Determine how many lines of the data below contain "whatsappUrl", then give only that number.

# # #

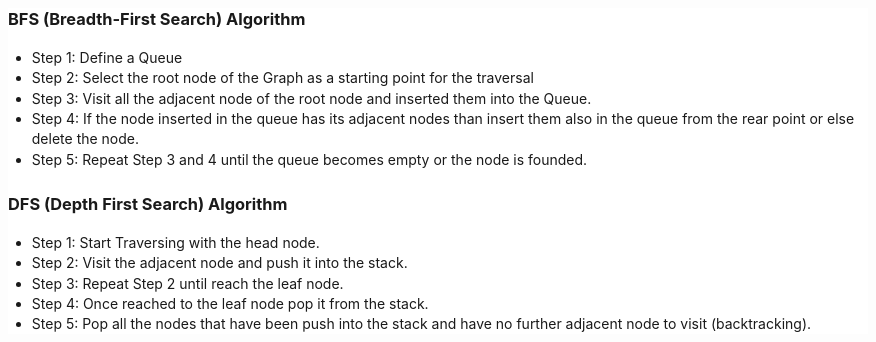 ### BFS (Breadth-First Search) Algorithm
- Step 1: Define a Queue
- Step 2: Select the root node of the Graph as a starting point for the traversal
- Step 3: Visit all the adjacent node of the root node and inserted them into the Queue.
- Step 4: If the node inserted in the queue has its adjacent nodes than insert them also in the queue from the rear point or else delete the node.
- Step 5: Repeat Step 3 and 4 until the queue becomes empty or the node is founded.

### DFS (Depth First Search) Algorithm
- Step 1: Start Traversing with the head node.
- Step 2: Visit the adjacent node and push it into the stack.
- Step 3: Repeat Step 2 until reach the leaf node.
- Step 4: Once reached to the leaf node pop it from the stack.
- Step 5: Pop all the nodes that have been push into the stack and have no further adjacent node to visit (backtracking).

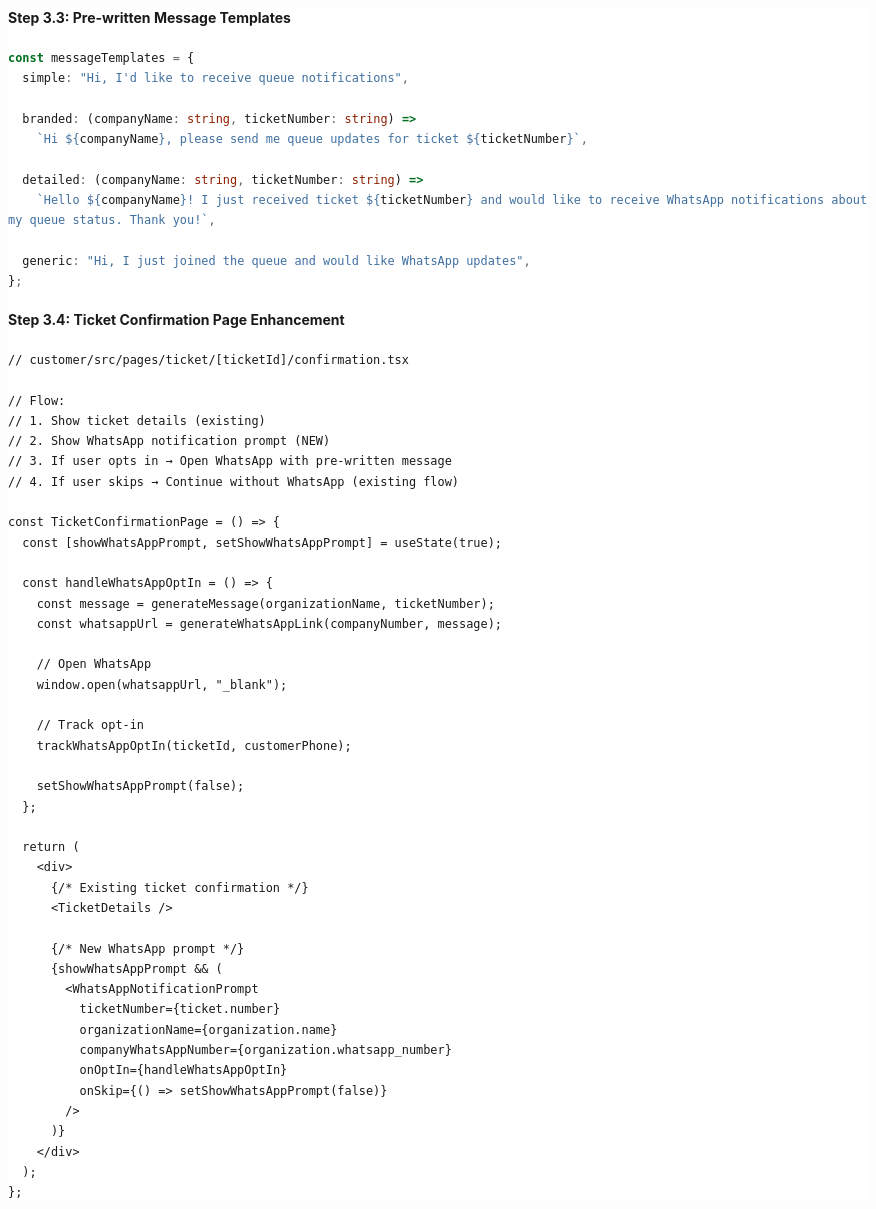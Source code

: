 #### Step 3.3: Pre-written Message Templates

```typescript
const messageTemplates = {
  simple: "Hi, I'd like to receive queue notifications",

  branded: (companyName: string, ticketNumber: string) =>
    `Hi ${companyName}, please send me queue updates for ticket ${ticketNumber}`,

  detailed: (companyName: string, ticketNumber: string) =>
    `Hello ${companyName}! I just received ticket ${ticketNumber} and would like to receive WhatsApp notifications about my queue status. Thank you!`,

  generic: "Hi, I just joined the queue and would like WhatsApp updates",
};
```

#### Step 3.4: Ticket Confirmation Page Enhancement

```tsx
// customer/src/pages/ticket/[ticketId]/confirmation.tsx

// Flow:
// 1. Show ticket details (existing)
// 2. Show WhatsApp notification prompt (NEW)
// 3. If user opts in → Open WhatsApp with pre-written message
// 4. If user skips → Continue without WhatsApp (existing flow)

const TicketConfirmationPage = () => {
  const [showWhatsAppPrompt, setShowWhatsAppPrompt] = useState(true);

  const handleWhatsAppOptIn = () => {
    const message = generateMessage(organizationName, ticketNumber);
    const whatsappUrl = generateWhatsAppLink(companyNumber, message);

    // Open WhatsApp
    window.open(whatsappUrl, "_blank");

    // Track opt-in
    trackWhatsAppOptIn(ticketId, customerPhone);

    setShowWhatsAppPrompt(false);
  };

  return (
    <div>
      {/* Existing ticket confirmation */}
      <TicketDetails />

      {/* New WhatsApp prompt */}
      {showWhatsAppPrompt && (
        <WhatsAppNotificationPrompt
          ticketNumber={ticket.number}
          organizationName={organization.name}
          companyWhatsAppNumber={organization.whatsapp_number}
          onOptIn={handleWhatsAppOptIn}
          onSkip={() => setShowWhatsAppPrompt(false)}
        />
      )}
    </div>
  );
};
```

# # #

**Exercise response:** 2